The community is mostly centered on the two churches in town, the Holland Market, the volunteer fire department, the three schools, and the public library. The 1930s era Old Sugar Mill (which closed in 1988) is now the center of development with 125 new homes proposed for construction on the property. This will be the first significant development since the Old Sugar Mill was built in the 1930s. The project is currently stayed by the Delta Protection Commission until it is made compliant with their Resource and Management Plan. Appeals were made to this State of California commission by the Natural Resources Defense Council and the Concerned Citizens of Clarksburg. As of February 2008 the Old Sugar Mill development was involved in significant litigation. A portion of the original Old Sugar Mill is now home to a modern wine tasting and production facility.

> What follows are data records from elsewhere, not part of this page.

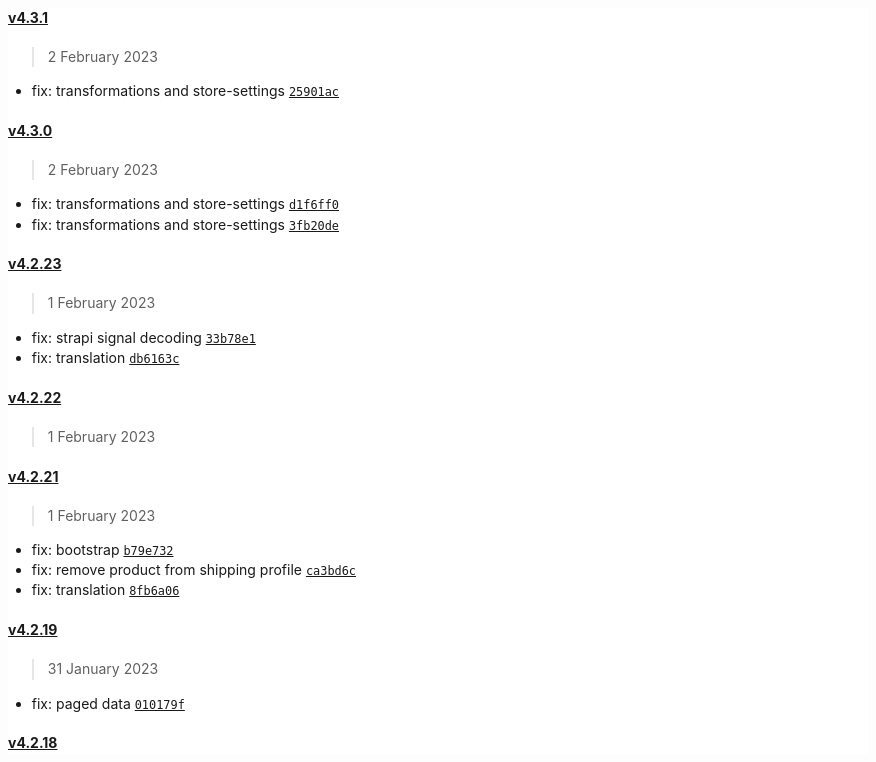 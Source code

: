#### [v4.3.1](https://github.com/SGFGOV/medusa-plugin-strapi-ts/compare/v4.3.0...v4.3.1)

> 2 February 2023

- fix: transformations and store-settings [`25901ac`](https://github.com/SGFGOV/medusa-plugin-strapi-ts/commit/25901ac029eb1563bfee4d2a4a8bf89cc5b3887c)

#### [v4.3.0](https://github.com/SGFGOV/medusa-plugin-strapi-ts/compare/v4.2.23...v4.3.0)

> 2 February 2023

- fix: transformations and store-settings [`d1f6ff0`](https://github.com/SGFGOV/medusa-plugin-strapi-ts/commit/d1f6ff06bd27abbeb60ed5b22454757b8f3c9fdd)
- fix: transformations and store-settings [`3fb20de`](https://github.com/SGFGOV/medusa-plugin-strapi-ts/commit/3fb20dee8c36adbcdb8e33185371cb7547d19023)

#### [v4.2.23](https://github.com/SGFGOV/medusa-plugin-strapi-ts/compare/v4.2.22...v4.2.23)

> 1 February 2023

- fix: strapi signal decoding [`33b78e1`](https://github.com/SGFGOV/medusa-plugin-strapi-ts/commit/33b78e1faa16f1e0b2019c0afc8a7b9e5c6fc1ac)
- fix: translation [`db6163c`](https://github.com/SGFGOV/medusa-plugin-strapi-ts/commit/db6163c45d8d22503fcf67f8c7e93a08bd72b339)

#### [v4.2.22](https://github.com/SGFGOV/medusa-plugin-strapi-ts/compare/v4.2.21...v4.2.22)

> 1 February 2023

#### [v4.2.21](https://github.com/SGFGOV/medusa-plugin-strapi-ts/compare/v4.2.19...v4.2.21)

> 1 February 2023

- fix: bootstrap [`b79e732`](https://github.com/SGFGOV/medusa-plugin-strapi-ts/commit/b79e73292232df9fcb9f16c06a4d65206a171dce)
- fix: remove product from shipping profile [`ca3bd6c`](https://github.com/SGFGOV/medusa-plugin-strapi-ts/commit/ca3bd6cf58c65859a997044dc322fe0534f9f561)
- fix: translation [`8fb6a06`](https://github.com/SGFGOV/medusa-plugin-strapi-ts/commit/8fb6a061158afa635d73dbfa4a13873d75358c16)

#### [v4.2.19](https://github.com/SGFGOV/medusa-plugin-strapi-ts/compare/v4.2.18...v4.2.19)

> 31 January 2023

- fix: paged data [`010179f`](https://github.com/SGFGOV/medusa-plugin-strapi-ts/commit/010179f6fe5f0c3d3239e33f8b0459322788637c)

#### [v4.2.18](https://github.com/SGFGOV/medusa-plugin-strapi-ts/compare/v4.2.17...v4.2.18)
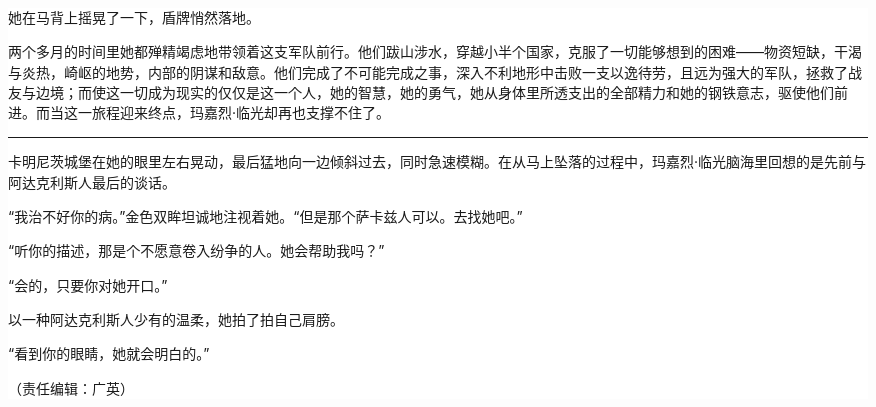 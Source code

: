 她在马背上摇晃了一下，盾牌悄然落地。

两个多月的时间里她都殚精竭虑地带领着这支军队前行。他们跋山涉水，穿越小半个国家，克服了一切能够想到的困难——物资短缺，干渴与炎热，崎岖的地势，内部的阴谋和敌意。他们完成了不可能完成之事，深入不利地形中击败一支以逸待劳，且远为强大的军队，拯救了战友与边境；而使这一切成为现实的仅仅是这一个人，她的智慧，她的勇气，她从身体里所透支出的全部精力和她的钢铁意志，驱使他们前进。而当这一旅程迎来终点，玛嘉烈·临光却再也支撑不住了。

---

卡明尼茨城堡在她的眼里左右晃动，最后猛地向一边倾斜过去，同时急速模糊。在从马上坠落的过程中，玛嘉烈·临光脑海里回想的是先前与阿达克利斯人最后的谈话。

“我治不好你的病。”金色双眸坦诚地注视着她。“但是那个萨卡兹人可以。去找她吧。”

“听你的描述，那是个不愿意卷入纷争的人。她会帮助我吗？”

“会的，只要你对她开口。”

以一种阿达克利斯人少有的温柔，她拍了拍自己肩膀。

“看到你的眼睛，她就会明白的。”<eod />

（责任编辑：广英）

<FakeAds /> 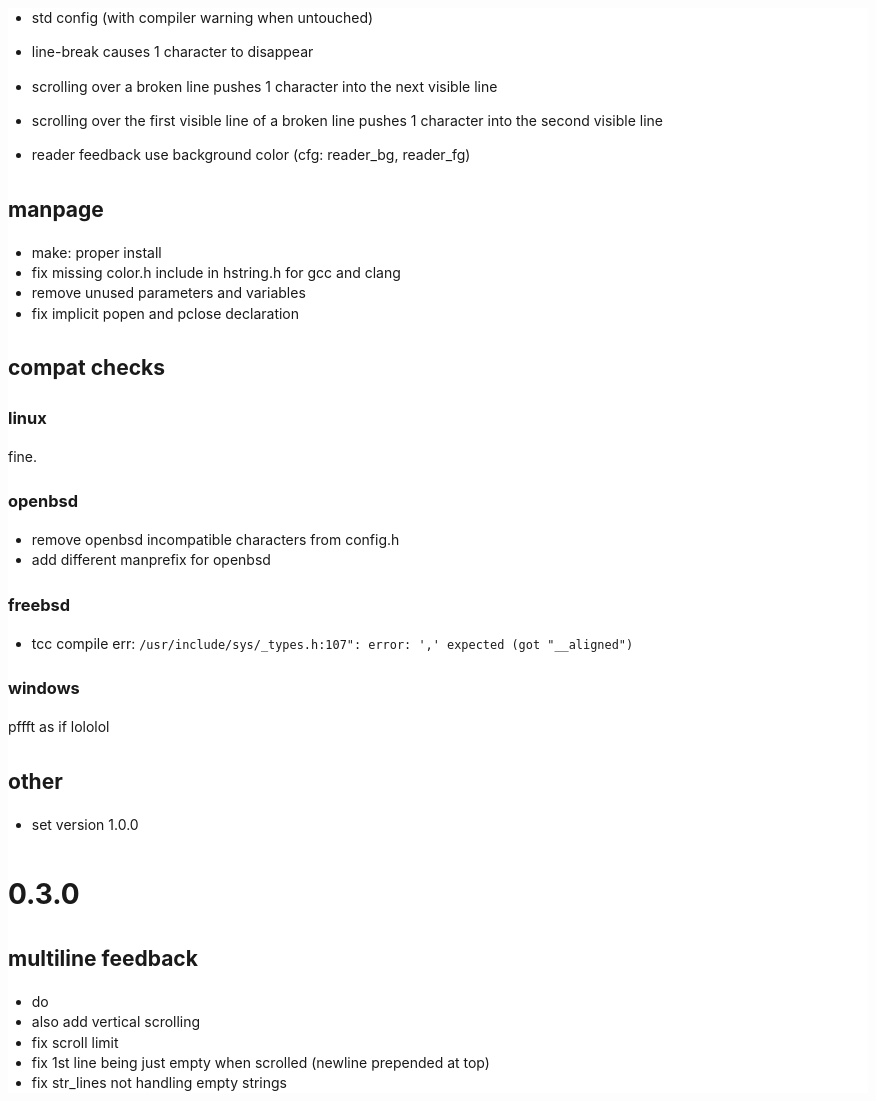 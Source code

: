 - std config (with compiler warning when untouched)
  
- line-break causes 1 character to disappear
  
- scrolling over a broken line pushes 1 character into the next visible line
  
- scrolling over the first visible line of a broken line pushes 1 character
  into the second visible line

- reader feedback use background color (cfg: reader_bg, reader_fg)
  
## manpage
	
- make: proper install
- fix missing color.h include
  in hstring.h for gcc and clang
- remove unused parameters and variables
- fix implicit popen and pclose declaration

## compat checks

### linux

fine.

### openbsd

- remove openbsd incompatible characters from config.h
- add different manprefix for openbsd

### freebsd

- tcc compile err:
  `/usr/include/sys/_types.h:107": error: ',' expected (got "__aligned")`
 
### windows

pffft as if
lololol

## other
	
- set version 1.0.0


# 0.3.0

## multiline feedback

- do
- also add vertical scrolling
- fix scroll limit
- fix 1st line being just empty when scrolled (newline prepended at top)
- fix str_lines not handling empty strings
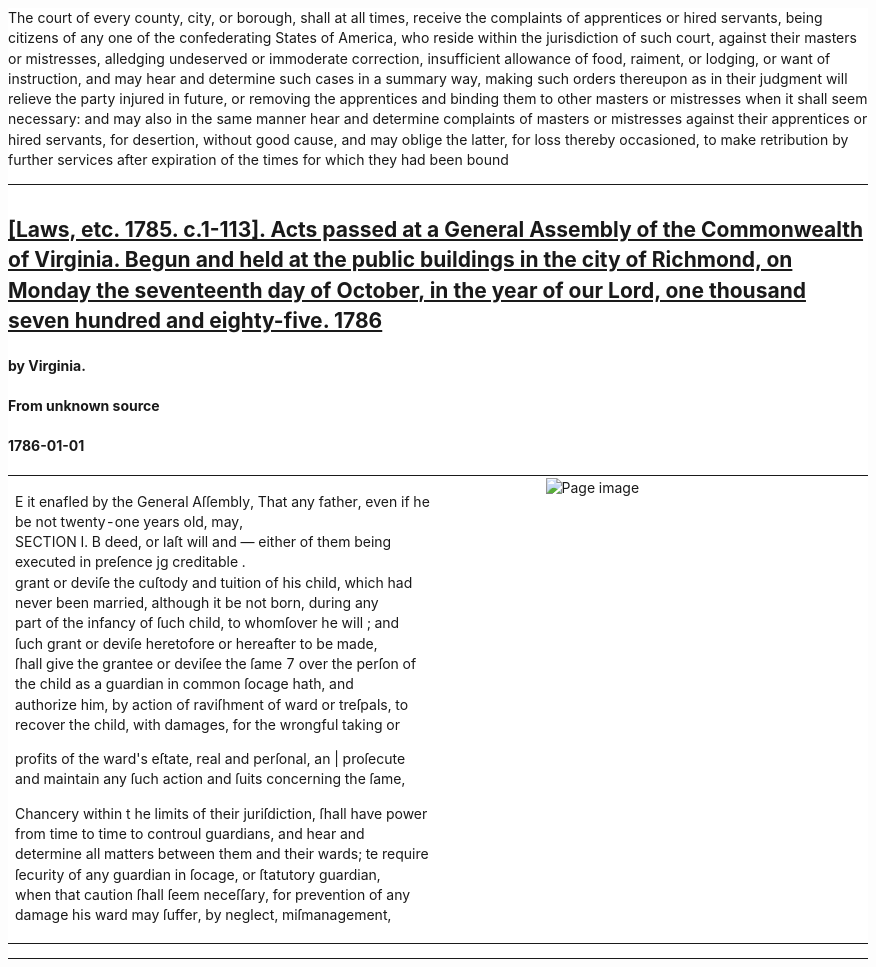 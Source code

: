 The court of every county, city, or borough, shall at all times,  receive the complaints of apprentices or hired servants, being citizens of any one of the confederating States of America, who reside within the jurisdiction of such court, against their masters or mistresses, alledging undeserved or immoderate correction, insufficient allowance of food, raiment, or lodging, or want of instruction, and may hear and determine such cases in a summary way, making such orders thereupon as in their judgment will relieve the party injured in future, or removing the apprentices and binding them to other masters or mistresses when it shall seem necessary: and may also in the same manner hear and determine complaints of masters or mistresses against their apprentices or hired servants, for desertion, without good cause, and may oblige the latter, for loss thereby occasioned, to make retribution by further services after expiration of the times for which they had been bound
</td></tr></table>

---

## [[Laws, etc. 1785. c.1-113]. Acts passed at a General Assembly of the Commonwealth of Virginia. Begun and held at the public buildings in the city of Richmond, on Monday the seventeenth day of October, in the year of our Lord, one thousand seven hundred and eighty-five.  1786](https://archive.org/details/bim_eighteenth-century_laws-etc-1785-c1-11_virginia_1786/page/n65/mode/1up?view=theater)

#### by Virginia.

#### From unknown source

#### 1786-01-01

<table style="width: 100%;"><tr><td style="width: 50%">

  
E it enafled by the General Aſſembly, That any father, even if he be not twenty-one years old, may,  
SECTION I. B deed, or laſt will and — either of them being executed in preſence jg creditable .  
grant or deviſe the cuſtody and tuition of his child, which had never been married, although it be not born, during any  
part of the infancy of ſuch child, to whomſover he will ; and ſuch grant or deviſe heretofore or hereafter to be made,  
ſhall give the grantee or deviſee the ſame 7 over the perſon of the child as a guardian in common ſocage hath, and  
authorize him, by action of raviſhment of ward or treſpals, to recover the child, with damages, for the wrongful taking or  
  
  
profits of the ward&#x27;s eſtate, real and perſonal, an | proſecute and maintain any ſuch action and ſuits concerning the ſame,  
  
  
Chancery within t he limits of their juriſdiction, ſhall have power from time to time to controul guardians, and hear and  
determine all matters between them and their wards; te require ſecurity of any guardian in ſocage, or ſtatutory guardian,  
when that caution ſhall ſeem neceſſary, for prevention of any damage his ward may ſuffer, by neglect, miſmanagement,
</td><td style="width: 50%; max-height: 75%; margin: auto; display: block;">
<img alt="Page image" src="https://iiif.archive.org/image/iiif/2/bim_eighteenth-century_laws-etc-1785-c1-11_virginia_1786%2Fbim_eighteenth-century_laws-etc-1785-c1-11_virginia_1786_jp2.zip%2Fbim_eighteenth-century_laws-etc-1785-c1-11_virginia_1786_jp2%2Fbim_eighteenth-century_laws-etc-1785-c1-11_virginia_1786_0065.jp2/pct:14.673340358271865,17.821782178217823,79.72866174920969,11.746534653465346/!600,600/0/default.jpg"/>
</td>
</tr></table>

--- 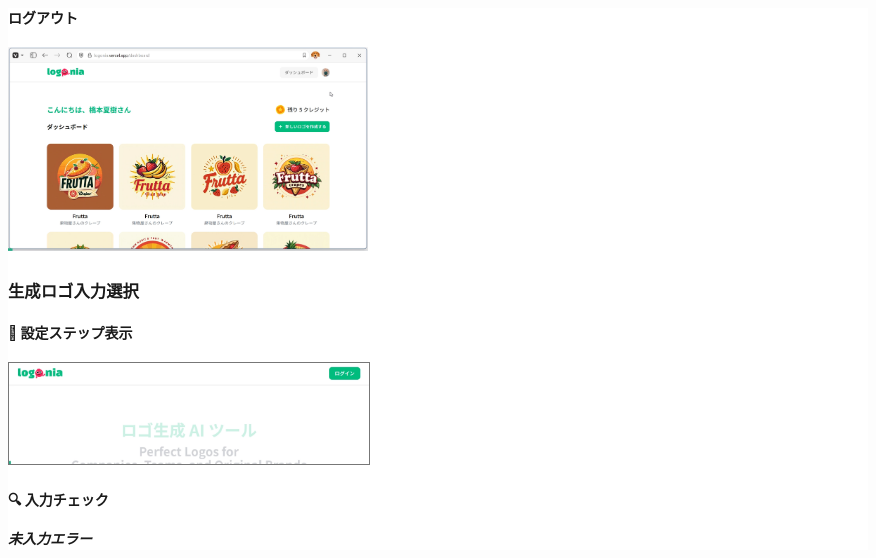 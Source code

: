 #### ログアウト

<img src="./images/logout.webp" width="360px" />

### 生成ロゴ入力選択

#### 🚶 設定ステップ表示

<img src="./images/steps.webp" width="360px" style="border: 1px solid #777;" />

#### 🔍 入力チェック

##### 未入力エラー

The Bogle Winery on Merritt Island has become the most famous of the Clarksburg appellation vintners with their wines being sold worldwide and being served at the White House as of 2007.

The population in 2008 is approximately 300. The portion of Sacramento County directly across the Sacramento River was once considered part of the community due to the ferry crossing that existed at Clarksburg from 1920 until the Freeport Bridge opened on New Year's Day in 1930. The ferry sank in November 1928. Thus, some older citizens that still reside in the community still refer to that adjoining area of Sacramento County as Clarksburg.

There are three schools in Clarksburg: Delta Elementary Charter School, Clarksburg Middle School, and Delta High School. All three schools are a part of the River Delta Unified School District.

===Architectural heritage===
Architect William Raymond Yelland would spend summers in Clarksburg with family. W.R. Yelland designed several buildings in the town of Clarksburg including several homes, the Clarksburg Community Church, and the Sugar Mill. W.R. Yelland is most noted for his Arts and Crafts and Storybook Houses of the 1920s and 1930s.

==Economy==

What few industries that exist in the area are mostly involved in supporting the agricultural concerns of the area. Agriculture in the area principally includes wine grapes, dichondra seed, and tomatoes. Alfalfa is also found to occur but it is not the principal crop as it was prior to the 1920s.

==Events and culture==

The Paul Reese Memorial Clarksburg Country Run occurs every November as it has since 1965 and includes a 20 mi race, a half-marathon, a 5k fun run, and children's events.

The Friends of the Clarksburg Library sponsor The Wines of Clarksburg fundraiser every year to support the local library. The event is typically hosted at the New Holland Land Company's former site and the event is a good excuse to view this example of historic, California Delta architecture.

==Education==
Clarksburg is served by the River Delta Joint Unified School District.

==Notable people==
- Charles Carroll "Tony" Eason, IV (born October 8, 1959, in Blythe, California, raised in Walnut Grove) is a former American football quarterback who attended Delta High School in Clarksburg before playing in the NFL for the New England Patriots and New York Jets. Eason retired after the 1990 NFL season and currently resides in California.